O pior é que um dia eu também me vou sentar ali. Eu vou-me sentar no banco de trás. Eu vou ser a voz da consciência de alguém. É o momento pelo qual todos ansiamos: a reforma! Ah! Que ansiedade! Deixamos de trabalhar e podemos gozar os últimos anos de vida!
Mas quais últimos anos? São dias, semanas, no máximo meses! Não são anos! A não ser que sejamos políticos. Bastam dois mandatos, dez anos no máximo e lá vem uma reforma cheia de regalias. Quem trabalha a sério é que sabe. E... "gozar a reforma"?

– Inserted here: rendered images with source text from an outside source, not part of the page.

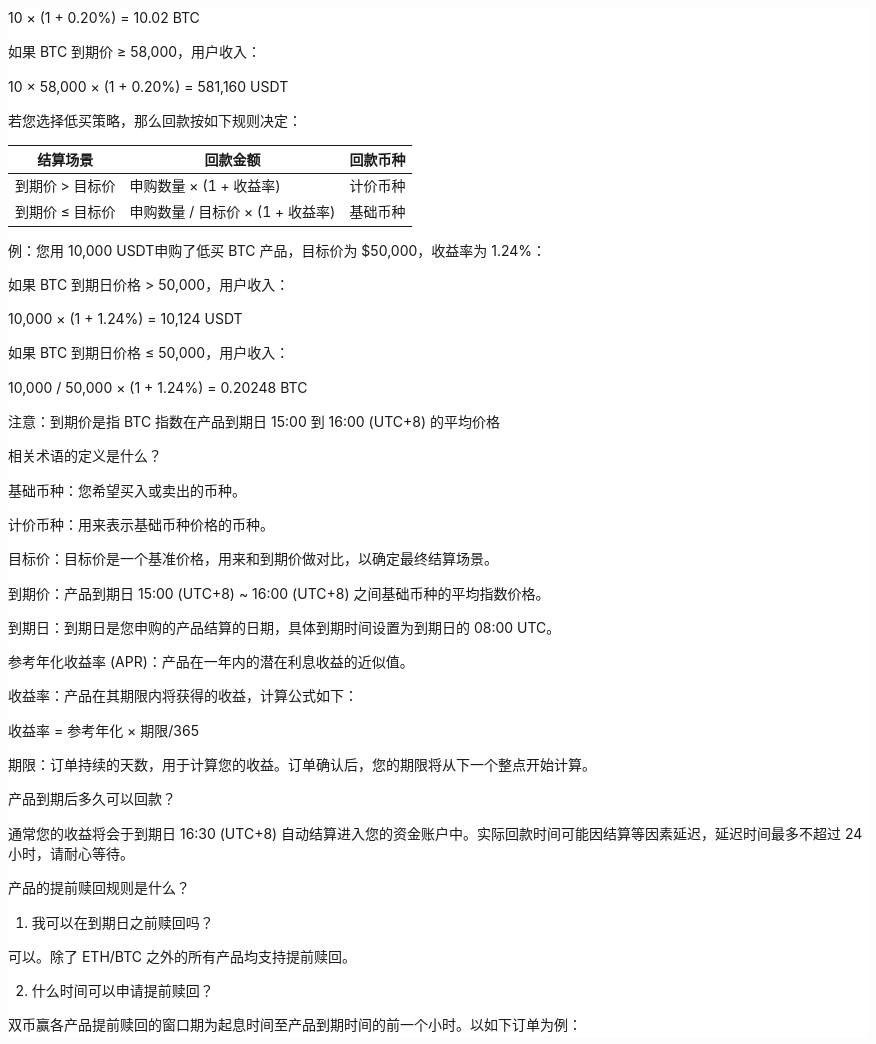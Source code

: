 10 × (1 + 0.20%) = 10.02 BTC

如果 BTC 到期价 ≥ 58,000，用户收入：

10 × 58,000 × (1 + 0.20%) = 581,160 USDT

若您选择低买策略，那么回款按如下规则决定：

| 结算场景        | 回款金额                         | 回款币种 |
| --------------- | -------------------------------- | -------- |
| 到期价 > 目标价 | 申购数量 × (1 + 收益率)          | 计价币种 |
| 到期价 ≤ 目标价 | 申购数量 / 目标价 × (1 + 收益率) | 基础币种 |

例：您用 10,000 USDT申购了低买 BTC 产品，目标价为 $50,000，收益率为 1.24%：

如果 BTC 到期日价格 > 50,000，用户收入：

10,000 × (1 + 1.24%) = 10,124 USDT

如果 BTC 到期日价格 ≤ 50,000，用户收入：

10,000 / 50,000 × (1 + 1.24%) = 0.20248 BTC

注意：到期价是指 BTC 指数在产品到期日 15:00 到 16:00 (UTC+8) 的平均价格

相关术语的定义是什么？



基础币种：您希望买入或卖出的币种。

计价币种：用来表示基础币种价格的币种。

目标价：目标价是一个基准价格，用来和到期价做对比，以确定最终结算场景。

到期价：产品到期日 15:00 (UTC+8) ~ 16:00 (UTC+8) 之间基础币种的平均指数价格。

到期日：到期日是您申购的产品结算的日期，具体到期时间设置为到期日的 08:00 UTC。

参考年化收益率 (APR)：产品在一年内的潜在利息收益的近似值。

收益率：产品在其期限内将获得的收益，计算公式如下：

收益率 = 参考年化 × 期限/365

期限：订单持续的天数，用于计算您的收益。订单确认后，您的期限将从下一个整点开始计算。

产品到期后多久可以回款？



通常您的收益将会于到期日 16:30 (UTC+8) 自动结算进入您的资金账户中。实际回款时间可能因结算等因素延迟，延迟时间最多不超过 24 小时，请耐心等待。

产品的提前赎回规则是什么？



1. 我可以在到期日之前赎回吗？

可以。除了 ETH/BTC 之外的所有产品均支持提前赎回。

2. 什么时间可以申请提前赎回？

双币赢各产品提前赎回的窗口期为起息时间至产品到期时间的前一个小时。以如下订单为例：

Que gozo se pode ter com 60 e tal anos, quase 70? O que se vê mais por aí são velhos no engate, a andar atrás de gajas; velhos na má vida, por assim dizer. Os adolescentes passam por eles e abanam a cabeça.
"Vão mas é trabalhar. Estes velhos só sabem é gozar a vida."
A reforma não é para os reformados, para os verdadeiros reformados, aqueles que trabalharam, não é para eles gozarem a vida; é o último gozo do Estado. Goza com o pessoal enquanto trabalha e quando o pessoal está com os pés prá cova, manda-os embora e diz: "Vá, vão curtir a vida!"
Os políticos reformam-se mais cedo. Têm direito à reforma antecipada. Será que existe uma reforma atrasada? Há pessoas que começam a trabalhar antes da idade legal; porque não reformarem-se depois? Porque as há. Há pessoas que não conseguem largar o trabalho. Podem obrigá-las, podem processá-las; não adianta, elas continuam.
"Eu ainda consigo."
Não desistem por muito que seja altura de o fazerem.
Eu não tenho que me preocupar com isto. Felizmente. Ainda sou um rapaz novo, mas hei-de chegar a velho. Tenho até um pequeno desejo, um último desejo que é viver até aos 100 anos. Não é por nada. É só para ver se a Segurança Social está preparada para uma situação destas. É que, normalmente, as pessoas reformam-se entre os 65 e os 70, vivem mais um ou dois anos e depois morrem.
Quando conseguem chegar aos 70, é um caso raro. Aos 80, o caso começa a tornar-se preocupante, são feitos os primeiros contactos com assassinos particulares. Aos 90, começa a haver escassez de fundos, é feito um orçamento. E aos 100?
Aos 100, imagino-me internado num hospital, ligado a uma máquina. Algures num gabinete secreto, um membro do governo dá ordem para avançar. Horas depois, uma equipa de ninjas, vinda de helicóptero, invade o meu quarto pela janela e corta-me às fatias com as suas katanas. Zás! Ou isso ou enfermeiras subornadas injectam-me uma dose tripla de morfina. Qualquer coisa para aliviar a sobrecarga da Segurança Social.